Segment Start: Available data
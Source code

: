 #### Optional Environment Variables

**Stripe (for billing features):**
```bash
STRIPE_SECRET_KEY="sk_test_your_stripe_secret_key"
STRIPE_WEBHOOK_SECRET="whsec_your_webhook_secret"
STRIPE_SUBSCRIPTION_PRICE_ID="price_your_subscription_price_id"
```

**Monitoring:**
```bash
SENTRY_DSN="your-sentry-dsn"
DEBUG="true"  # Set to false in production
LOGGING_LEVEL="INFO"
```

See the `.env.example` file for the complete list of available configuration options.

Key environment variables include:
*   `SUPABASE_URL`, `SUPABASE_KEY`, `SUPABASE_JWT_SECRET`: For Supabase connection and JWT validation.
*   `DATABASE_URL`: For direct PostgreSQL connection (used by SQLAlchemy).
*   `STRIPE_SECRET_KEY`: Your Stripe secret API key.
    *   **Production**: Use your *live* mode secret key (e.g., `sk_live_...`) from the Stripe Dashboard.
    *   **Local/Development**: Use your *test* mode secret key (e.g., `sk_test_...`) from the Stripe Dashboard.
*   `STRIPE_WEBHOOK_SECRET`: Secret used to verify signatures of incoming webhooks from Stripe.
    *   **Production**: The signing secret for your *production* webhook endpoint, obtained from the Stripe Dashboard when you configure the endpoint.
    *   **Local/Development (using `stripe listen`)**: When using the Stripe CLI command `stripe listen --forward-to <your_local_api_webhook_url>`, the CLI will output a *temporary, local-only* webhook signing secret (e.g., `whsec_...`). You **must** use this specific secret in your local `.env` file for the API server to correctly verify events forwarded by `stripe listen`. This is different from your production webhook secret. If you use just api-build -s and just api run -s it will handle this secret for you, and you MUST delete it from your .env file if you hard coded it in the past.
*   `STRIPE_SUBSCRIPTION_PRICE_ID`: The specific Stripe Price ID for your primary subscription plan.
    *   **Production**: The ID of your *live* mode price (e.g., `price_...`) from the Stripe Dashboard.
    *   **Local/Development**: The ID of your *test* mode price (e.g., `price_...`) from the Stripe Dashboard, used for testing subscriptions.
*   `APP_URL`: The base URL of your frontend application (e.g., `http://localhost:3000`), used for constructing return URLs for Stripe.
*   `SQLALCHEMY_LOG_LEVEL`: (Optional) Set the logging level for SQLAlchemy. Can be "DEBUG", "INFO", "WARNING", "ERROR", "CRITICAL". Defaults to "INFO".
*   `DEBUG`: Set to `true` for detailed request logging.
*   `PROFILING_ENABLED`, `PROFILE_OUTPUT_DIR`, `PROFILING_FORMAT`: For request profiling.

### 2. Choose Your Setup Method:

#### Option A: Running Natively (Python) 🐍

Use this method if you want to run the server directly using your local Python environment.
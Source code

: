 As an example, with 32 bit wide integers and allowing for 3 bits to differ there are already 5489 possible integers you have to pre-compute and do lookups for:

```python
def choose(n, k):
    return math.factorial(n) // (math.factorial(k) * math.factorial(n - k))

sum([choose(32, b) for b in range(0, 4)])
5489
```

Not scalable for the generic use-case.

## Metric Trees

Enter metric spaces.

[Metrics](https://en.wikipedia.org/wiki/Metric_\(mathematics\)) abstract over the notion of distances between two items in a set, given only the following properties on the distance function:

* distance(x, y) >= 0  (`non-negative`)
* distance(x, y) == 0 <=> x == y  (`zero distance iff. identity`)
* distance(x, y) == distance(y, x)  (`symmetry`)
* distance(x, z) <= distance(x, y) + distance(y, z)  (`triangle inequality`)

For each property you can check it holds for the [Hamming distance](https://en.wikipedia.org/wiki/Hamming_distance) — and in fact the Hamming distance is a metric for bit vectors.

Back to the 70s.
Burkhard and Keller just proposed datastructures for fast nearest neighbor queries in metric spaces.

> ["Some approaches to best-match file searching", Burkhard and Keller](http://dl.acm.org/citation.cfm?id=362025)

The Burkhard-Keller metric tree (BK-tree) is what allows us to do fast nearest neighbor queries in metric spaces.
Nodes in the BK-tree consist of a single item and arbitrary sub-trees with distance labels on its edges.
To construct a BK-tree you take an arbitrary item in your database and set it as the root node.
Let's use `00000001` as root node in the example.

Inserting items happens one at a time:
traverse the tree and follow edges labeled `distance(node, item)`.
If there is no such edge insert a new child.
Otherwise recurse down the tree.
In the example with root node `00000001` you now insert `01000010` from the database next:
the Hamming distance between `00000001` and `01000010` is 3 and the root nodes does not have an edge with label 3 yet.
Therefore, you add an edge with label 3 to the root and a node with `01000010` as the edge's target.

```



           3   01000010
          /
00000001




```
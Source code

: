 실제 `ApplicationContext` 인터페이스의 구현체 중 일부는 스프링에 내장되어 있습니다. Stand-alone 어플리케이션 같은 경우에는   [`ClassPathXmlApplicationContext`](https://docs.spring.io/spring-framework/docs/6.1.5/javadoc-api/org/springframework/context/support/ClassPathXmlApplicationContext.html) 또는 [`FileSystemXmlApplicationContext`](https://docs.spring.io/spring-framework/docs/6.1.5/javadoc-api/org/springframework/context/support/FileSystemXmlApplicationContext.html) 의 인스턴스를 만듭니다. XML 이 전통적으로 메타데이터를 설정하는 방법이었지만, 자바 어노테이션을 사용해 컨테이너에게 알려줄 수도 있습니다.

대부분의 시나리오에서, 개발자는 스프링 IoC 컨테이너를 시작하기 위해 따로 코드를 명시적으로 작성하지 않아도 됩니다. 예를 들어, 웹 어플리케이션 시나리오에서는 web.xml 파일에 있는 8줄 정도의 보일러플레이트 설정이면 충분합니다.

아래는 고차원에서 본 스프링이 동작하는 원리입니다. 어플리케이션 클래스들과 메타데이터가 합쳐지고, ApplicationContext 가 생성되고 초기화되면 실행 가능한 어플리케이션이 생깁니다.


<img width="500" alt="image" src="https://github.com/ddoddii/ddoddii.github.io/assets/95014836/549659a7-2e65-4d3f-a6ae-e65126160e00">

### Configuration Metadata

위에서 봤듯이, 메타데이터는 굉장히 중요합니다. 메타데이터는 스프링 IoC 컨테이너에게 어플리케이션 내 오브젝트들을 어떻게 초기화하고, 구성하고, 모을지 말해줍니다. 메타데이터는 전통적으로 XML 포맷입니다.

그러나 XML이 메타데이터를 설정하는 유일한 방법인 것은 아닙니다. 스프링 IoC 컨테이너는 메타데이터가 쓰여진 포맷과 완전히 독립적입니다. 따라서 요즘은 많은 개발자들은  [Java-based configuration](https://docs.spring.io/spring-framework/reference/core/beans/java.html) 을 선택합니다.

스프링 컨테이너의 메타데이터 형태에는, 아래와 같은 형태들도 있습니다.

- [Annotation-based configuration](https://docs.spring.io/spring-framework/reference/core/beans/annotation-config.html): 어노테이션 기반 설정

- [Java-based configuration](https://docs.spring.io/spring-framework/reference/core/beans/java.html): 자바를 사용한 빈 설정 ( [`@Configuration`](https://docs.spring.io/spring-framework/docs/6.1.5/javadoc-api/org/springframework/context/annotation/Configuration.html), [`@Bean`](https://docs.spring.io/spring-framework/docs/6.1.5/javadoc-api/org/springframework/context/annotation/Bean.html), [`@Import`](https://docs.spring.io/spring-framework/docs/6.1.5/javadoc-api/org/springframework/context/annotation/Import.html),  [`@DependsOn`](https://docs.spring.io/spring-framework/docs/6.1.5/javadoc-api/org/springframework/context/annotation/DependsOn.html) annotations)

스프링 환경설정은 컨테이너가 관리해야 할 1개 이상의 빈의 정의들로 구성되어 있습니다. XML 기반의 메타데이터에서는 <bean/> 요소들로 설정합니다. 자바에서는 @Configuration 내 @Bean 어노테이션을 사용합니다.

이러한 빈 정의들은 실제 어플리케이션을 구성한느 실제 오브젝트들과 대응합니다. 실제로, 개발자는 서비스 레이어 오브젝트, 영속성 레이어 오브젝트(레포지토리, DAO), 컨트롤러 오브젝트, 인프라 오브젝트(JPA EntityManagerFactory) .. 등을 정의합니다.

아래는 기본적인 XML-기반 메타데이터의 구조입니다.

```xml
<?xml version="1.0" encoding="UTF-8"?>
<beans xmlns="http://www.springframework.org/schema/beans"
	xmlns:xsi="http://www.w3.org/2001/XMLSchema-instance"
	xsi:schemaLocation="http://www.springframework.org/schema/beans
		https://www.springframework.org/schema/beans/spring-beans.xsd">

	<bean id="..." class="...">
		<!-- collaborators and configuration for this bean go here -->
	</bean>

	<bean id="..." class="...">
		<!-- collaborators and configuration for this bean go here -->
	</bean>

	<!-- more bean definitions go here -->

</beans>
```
Segment End: Available data
## What is required
A verbatim transcription is needed of the lines above, starting at the line with "## Metric Trees" and ending at the line with "The Burkhard-Keller metric", both included, and of nothing else.

## Expected answer
## Metric Trees

Enter metric spaces.

[Metrics](https://en.wikipedia.org/wiki/Metric_\(mathematics\)) abstract over the notion of distances between two items in a set, given only the following properties on the distance function:

* distance(x, y) >= 0  (`non-negative`)
* distance(x, y) == 0 <=> x == y  (`zero distance iff. identity`)
* distance(x, y) == distance(y, x)  (`symmetry`)
* distance(x, z) <= distance(x, y) + distance(y, z)  (`triangle inequality`)

For each property you can check it holds for the [Hamming distance](https://en.wikipedia.org/wiki/Hamming_distance) — and in fact the Hamming distance is a metric for bit vectors.

Back to the 70s.
Burkhard and Keller just proposed datastructures for fast nearest neighbor queries in metric spaces.

> ["Some approaches to best-match file searching", Burkhard and Keller](http://dl.acm.org/citation.cfm?id=362025)

The Burkhard-Keller metric tree (BK-tree) is what allows us to do fast nearest neighbor queries in metric spaces.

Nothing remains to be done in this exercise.